Grant Cohn: Kyle Shanahan's dual roles not helping 49ers
SANTA CLARA — Kyle Shanahan is having a crisis. An existential coaching crisis. How he resolves it will define the rest of his career.
Since he came to the 49ers last year, two Shanahans have emerged: Shanahan the head coach, and Shanahan the offensive coordinator. One will overtake the other eventually — they cannot exist at the same time. Which Shanahan will win out? Which one has a future? He must choose.
Look into your heart, Kyle.
So far, the offensive coordinator has run the show to the severe detriment of the 49ers. He has made every big decision, because Shanahan trusts that side of himself. It’s the smart, confident, persuasive, successful side. The one with the answers. Shanahan the head coach has no answers yet. He lacks credentials, and his record is 7-13. He may not even last. If he fails with the 49ers, he may not get another head-coaching job.
He may be a career offensive coordinator.
Does Shanahan believe in his future as a head coach? Does he want to be a head coach?
A head coach wants to win above all else. An offensive coordinator wants to be a genius, sometimes at the expense of winning. That’s why an offensive coordinator needs a head coach to keep him in check.

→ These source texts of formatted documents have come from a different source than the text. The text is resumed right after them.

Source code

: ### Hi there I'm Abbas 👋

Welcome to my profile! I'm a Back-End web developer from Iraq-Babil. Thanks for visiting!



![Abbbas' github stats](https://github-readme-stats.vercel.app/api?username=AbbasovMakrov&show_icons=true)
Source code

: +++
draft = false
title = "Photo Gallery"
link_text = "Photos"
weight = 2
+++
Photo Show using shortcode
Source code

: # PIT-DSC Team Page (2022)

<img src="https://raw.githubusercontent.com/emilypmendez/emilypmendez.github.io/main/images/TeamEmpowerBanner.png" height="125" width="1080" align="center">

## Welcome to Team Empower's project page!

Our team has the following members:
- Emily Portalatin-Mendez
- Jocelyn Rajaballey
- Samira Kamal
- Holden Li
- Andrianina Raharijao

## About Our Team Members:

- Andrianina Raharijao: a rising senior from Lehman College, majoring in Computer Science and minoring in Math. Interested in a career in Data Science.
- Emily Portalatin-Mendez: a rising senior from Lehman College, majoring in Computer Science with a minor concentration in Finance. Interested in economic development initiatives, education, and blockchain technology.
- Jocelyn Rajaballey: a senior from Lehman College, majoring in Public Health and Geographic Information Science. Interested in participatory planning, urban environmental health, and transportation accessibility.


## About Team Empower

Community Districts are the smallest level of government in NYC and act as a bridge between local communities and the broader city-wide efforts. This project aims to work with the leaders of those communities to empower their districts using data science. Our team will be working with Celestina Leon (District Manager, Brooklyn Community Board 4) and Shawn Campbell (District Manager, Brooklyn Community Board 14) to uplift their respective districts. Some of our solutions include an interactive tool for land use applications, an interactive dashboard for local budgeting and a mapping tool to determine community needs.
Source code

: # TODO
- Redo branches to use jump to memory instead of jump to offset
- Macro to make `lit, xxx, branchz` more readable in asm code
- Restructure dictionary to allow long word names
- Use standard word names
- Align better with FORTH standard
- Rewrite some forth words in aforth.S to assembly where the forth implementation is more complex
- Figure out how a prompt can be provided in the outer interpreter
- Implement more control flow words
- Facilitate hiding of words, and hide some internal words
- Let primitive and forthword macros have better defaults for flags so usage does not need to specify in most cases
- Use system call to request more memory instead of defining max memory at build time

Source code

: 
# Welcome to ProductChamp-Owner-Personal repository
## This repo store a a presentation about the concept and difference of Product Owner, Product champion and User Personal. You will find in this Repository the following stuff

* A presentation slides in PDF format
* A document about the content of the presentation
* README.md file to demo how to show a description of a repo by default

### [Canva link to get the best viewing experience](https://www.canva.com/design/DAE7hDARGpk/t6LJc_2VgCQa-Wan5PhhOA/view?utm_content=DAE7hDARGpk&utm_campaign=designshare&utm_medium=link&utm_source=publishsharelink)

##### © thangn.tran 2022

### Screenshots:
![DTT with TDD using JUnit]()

Shanahan suffers from the genius syndrome. Call it Genius-itis. He got it in Atlanta when he was the offensive coordinator for the Falcons. That was 2016.
Shanahan wants to maintain his genius status. He would rather be the brilliant offensive play-caller who loses by two points and has excuses than the anonymous head coach who wins. Shanahan may not know this, but it’s the truth.
To be a genius, Shanahan has to pass the ball. No one becomes a genius by running. There’s nothing flashy or glamorous about gaining four yards on the ground. A “brilliant” offensive coordinator passes. A brilliant offensive coordinator invents scheme with intricate vocabulary.
But, a winning head coach runs. Nothing glamorous, just runs when has to. He knows an effective rushing attack will keep his defense fresh, demoralize the other team and probably win the game. That’s how football works.
Last week against the Los Angeles Chargers, Shanahan the offensive coordinator called 42 passes and just 17 runs, even though his quarterback was backup C.J. Beathard. Genius-itis. Shanahan needed to give Beathard some help, but didn’t.
What’s more, seventy percent of the 49ers’ passes included a five-man protection scheme, meaning no extra blockers. Just the five offensive lineman. Shanahan exposed Beathard to the max.
Beathard still played well. He threw for 298 yards and tossed two touchdown passes. But, he got hit 16 times and threw two interceptions, including one on the 49ers final offensive play to lose the game. They lost by two points.
On Monday, Shanahan the offensive coordinator blamed Beathard for taking those hits. Said he should have gotten rid of the ball quicker. Classic genius move by Shanahan. A brilliant offensive coordinator must protect his image at the expense of the quarterback.
But, a head coach takes the blame. Doesn’t put it on the backup quarterback.
Shanahan should have taken the blame. He’s the head coach, and he was at fault, not Beathard. Shanahan called the game as if Jimmy Garoppolo was the quarterback and made no changes to help the backup making his first start of the season. Asked way too much of him.